HCFA approves change after ER controversy
Ravenswood continues Medicare participation
The Chicago hospital that was criticized when emergency department staff refused to go outside and help a dying gunshot victim will continue to receive Medicare funding. The Health Care Financing Administration (HCFA) recently approved the hospital's revised policy on such instances after threatening to end its Medicare participation unless the policy were changed.
Ravenswood Hospital Medical Center had been criticized heavily for an incident on May 16, when 15-year-old Christopher Sercye was shot less than a block away from the hospital. Emergency department staff followed hospital policy and refused to go outside and help him, even as his friends and police officers responding to the incident pleaded with them. The boy died after police brought him inside the hospital. (See "Ravenswood: A dilemma for all risk managers," Healthcare Risk Management, July 1998, p. 89.)
A quick about-face
Ravenswood officials issued a public statement saying the policy had been revoked two days after the incident, but that didn't end the controversy. Ravenswood Risk Manager Janet Iron tells Healthcare Risk Management hospital attorneys are preparing for a possible lawsuit from the family of the gunshot victim, and HCFA had said it wanted proof the policy had been changed or it would kick the facility out of the Medicare system. The Illinois Department of Public Health also had demanded the policy be changed.

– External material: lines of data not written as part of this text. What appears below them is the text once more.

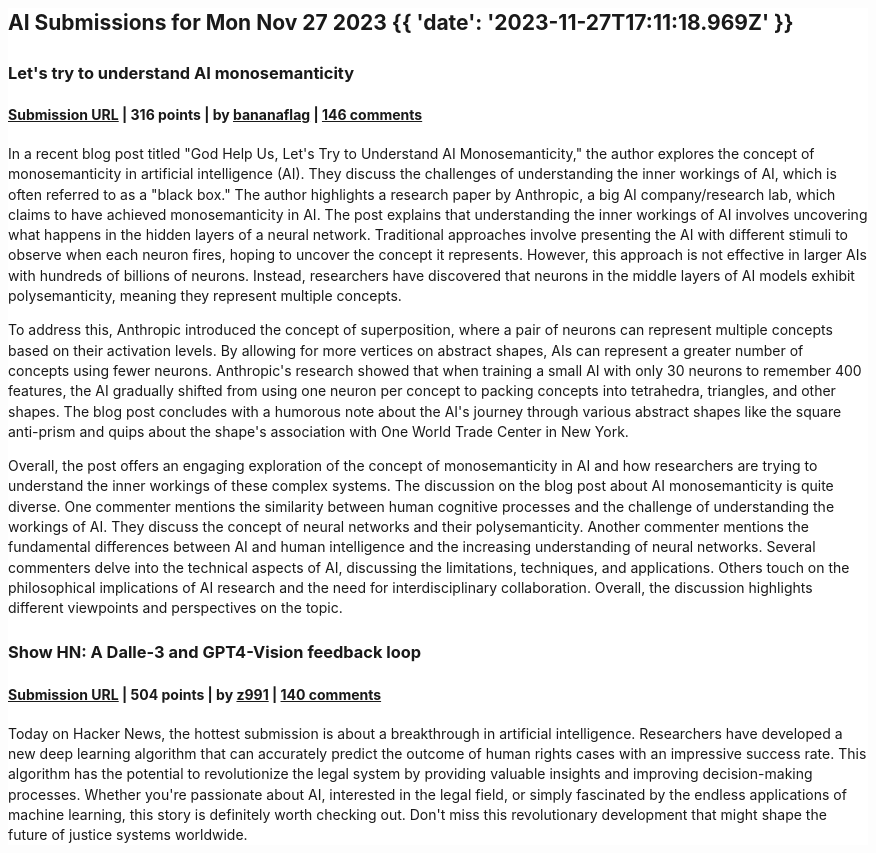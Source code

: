 ## AI Submissions for Mon Nov 27 2023 {{ 'date': '2023-11-27T17:11:18.969Z' }}

### Let's try to understand AI monosemanticity

#### [Submission URL](https://www.astralcodexten.com/p/god-help-us-lets-try-to-understand) | 316 points | by [bananaflag](https://news.ycombinator.com/user?id=bananaflag) | [146 comments](https://news.ycombinator.com/item?id=38438261)

In a recent blog post titled "God Help Us, Let's Try to Understand AI Monosemanticity," the author explores the concept of monosemanticity in artificial intelligence (AI). They discuss the challenges of understanding the inner workings of AI, which is often referred to as a "black box." The author highlights a research paper by Anthropic, a big AI company/research lab, which claims to have achieved monosemanticity in AI. The post explains that understanding the inner workings of AI involves uncovering what happens in the hidden layers of a neural network. Traditional approaches involve presenting the AI with different stimuli to observe when each neuron fires, hoping to uncover the concept it represents. However, this approach is not effective in larger AIs with hundreds of billions of neurons. Instead, researchers have discovered that neurons in the middle layers of AI models exhibit polysemanticity, meaning they represent multiple concepts.

To address this, Anthropic introduced the concept of superposition, where a pair of neurons can represent multiple concepts based on their activation levels. By allowing for more vertices on abstract shapes, AIs can represent a greater number of concepts using fewer neurons. Anthropic's research showed that when training a small AI with only 30 neurons to remember 400 features, the AI gradually shifted from using one neuron per concept to packing concepts into tetrahedra, triangles, and other shapes. The blog post concludes with a humorous note about the AI's journey through various abstract shapes like the square anti-prism and quips about the shape's association with One World Trade Center in New York.

Overall, the post offers an engaging exploration of the concept of monosemanticity in AI and how researchers are trying to understand the inner workings of these complex systems. The discussion on the blog post about AI monosemanticity is quite diverse. One commenter mentions the similarity between human cognitive processes and the challenge of understanding the workings of AI. They discuss the concept of neural networks and their polysemanticity. Another commenter mentions the fundamental differences between AI and human intelligence and the increasing understanding of neural networks. Several commenters delve into the technical aspects of AI, discussing the limitations, techniques, and applications. Others touch on the philosophical implications of AI research and the need for interdisciplinary collaboration. Overall, the discussion highlights different viewpoints and perspectives on the topic.

### Show HN: A Dalle-3 and GPT4-Vision feedback loop

#### [Submission URL](https://dalle.party/) | 504 points | by [z991](https://news.ycombinator.com/user?id=z991) | [140 comments](https://news.ycombinator.com/item?id=38432486)

Today on Hacker News, the hottest submission is about a breakthrough in artificial intelligence. Researchers have developed a new deep learning algorithm that can accurately predict the outcome of human rights cases with an impressive success rate. This algorithm has the potential to revolutionize the legal system by providing valuable insights and improving decision-making processes. Whether you're passionate about AI, interested in the legal field, or simply fascinated by the endless applications of machine learning, this story is definitely worth checking out. Don't miss this revolutionary development that might shape the future of justice systems worldwide.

HCFA and the state department approved the new policy on June 19. Under the new policy, hospital employees are required to call a special internal telephone number to report cases where they believe someone on or near the hospital campus needs immediate medical assistance. The internal telephone number provides immediate access to an emergency department nurse and physician, who will determine how best to treat the person. The new policy does not prohibit staff from going outside to help those in need.